For the switching loss , the transition area where devices are partially on, it's the product of the instantaneous on state voltage and current. Most power electronics handbooks cover the topic.
Switching losses are generally ignored for FET's under 100kHz, but are significant for IGBT's and BJT's.
losses in converters during steady state operation of converter are directly proportional to load current and can be divided into two categories 1. when switch is in ON state, during this condition it is I2R where R is on state resistance of switch or forward resistance of switch. 2. during transition i.e when switch is turning ON or OFF. During this time both current and voltage are simultaneously present across the switch thus power loss is reasonably high compared to ON state and can be found out by product of instantaneous voltage across and current through the switch.
Thank you very my Prof. NitinLanger and Prof. David Johnson. Can you help me to find the literature for AC-DC, DC-AC converter at 5kVA to 5MVA level. I will be thankful to you gays.
Hello Rajeev
You can look at the Interactive Power Electronics Seminar here: http://www.ipes.ethz.ch/
There is a good freely downloadable ebook available (full of advertisements, but they pay for the book) on power electronics here:
http://bookboon.com/en/introduction-to-power-electronics-ebook
My favourite book is still "Power Electronics: Converters, Applications, and Design"
by Ned Mohan (Author), Tore M. Undeland (Author), William P. Robbins (Author), though a bit dated, but really good on theory and practical aspects of power electronics.
There are extensive academic works in the different journals e.g. IEEE, Wiley, Elsivier etc.
Hi,
Please see page 884 of the following paper for power loss calculation:
M. R. Islam, Y. G. Guo, and J. G. Zhu, “A multilevel medium-voltage inverter for step-up-transformer-less grid connection of photovoltaic power plants,” IEEE Journal of Photovoltaics, vol. 4, no. 3, pp. 881-889, May 2014.
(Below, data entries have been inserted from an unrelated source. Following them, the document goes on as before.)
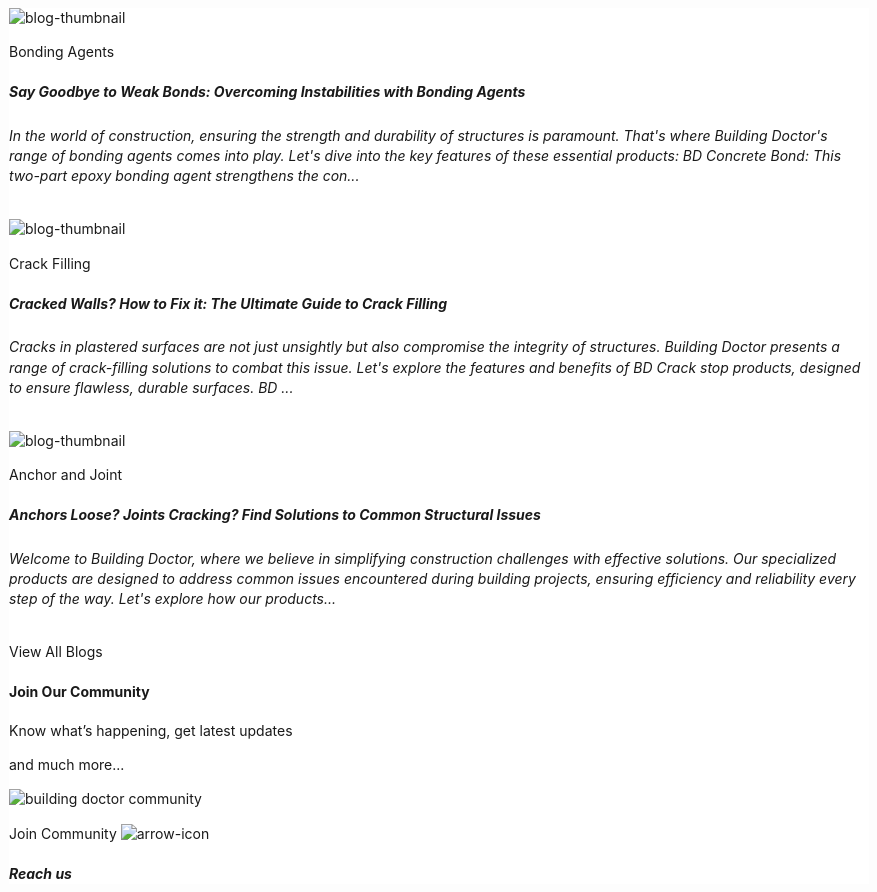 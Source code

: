 ![blog-thumbnail](https://api-blog.owncart.shop/uploads/images/BGBvEqAqJv-bonding-agents.png)

Bonding Agents

##### Say Goodbye to Weak Bonds: Overcoming Instabilities with Bonding Agents

###### In the world of construction, ensuring the strength and durability of structures is paramount. That's where Building Doctor's range of bonding agents comes into play. Let's dive into the key features of these essential products: BD Concrete Bond: This two-part epoxy bonding agent strengthens the con...

![blog-thumbnail](https://api-blog.owncart.shop/uploads/images/M48AD2S2OS-crack-filling.png)

Crack Filling

##### Cracked Walls? How to Fix it: The Ultimate Guide to Crack Filling

###### Cracks in plastered surfaces are not just unsightly but also compromise the integrity of structures. Building Doctor presents a range of crack-filling solutions to combat this issue. Let's explore the features and benefits of BD Crack stop products, designed to ensure flawless, durable surfaces. BD ...

![blog-thumbnail](https://api-blog.owncart.shop/uploads/images/oWLBlSrgZ8-anchor-and-joint.png)

Anchor and Joint

##### Anchors Loose? Joints Cracking? Find Solutions to Common Structural Issues

###### Welcome to Building Doctor, where we believe in simplifying construction challenges with effective solutions. Our specialized products are designed to address common issues encountered during building projects, ensuring efficiency and reliability every step of the way. Let's explore how our products...

View All Blogs

#### Join Our Community

Know what’s happening, get latest updates

and much more...

![building doctor community](https://buildingdoctor.org/assets/images/Community-building%20doctor.png)

Join Community ![arrow-icon](https://buildingdoctor.org/assets/icons/arrow-icon.png)

##### Reach us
I rather disagree with the first three statements: also switching losses of mosfets can be relevant, even below 10kHzcompared to the conduction losses. The losses are mainly induced by the recovery of diodes, especially in bridge configurations. Some IGBTs may even show lower losses than mosfets as they may have better freewheel diodes. Conduction losses are more than proportional with current^2 in mosfets due to the temperature effect. The conduction losses are less than proportional with current^2 for IGBTs. The recovery losses of diodes (switching) is highly temperature dependent with silicon components, and much less with SiC. It is necessary to consult each time the data sheets. Inductors have not only I^2*R but also iron or ferrite losses and eddy currents in the conductors. These effects get even dominant for larger sizes, see also my book "Inductors and transformers for power electronics". The finging field around the air gap causes high local losses in the conductors, and can increase these eddy current losses easily a factor 6 higher than a corresponding transformer winding.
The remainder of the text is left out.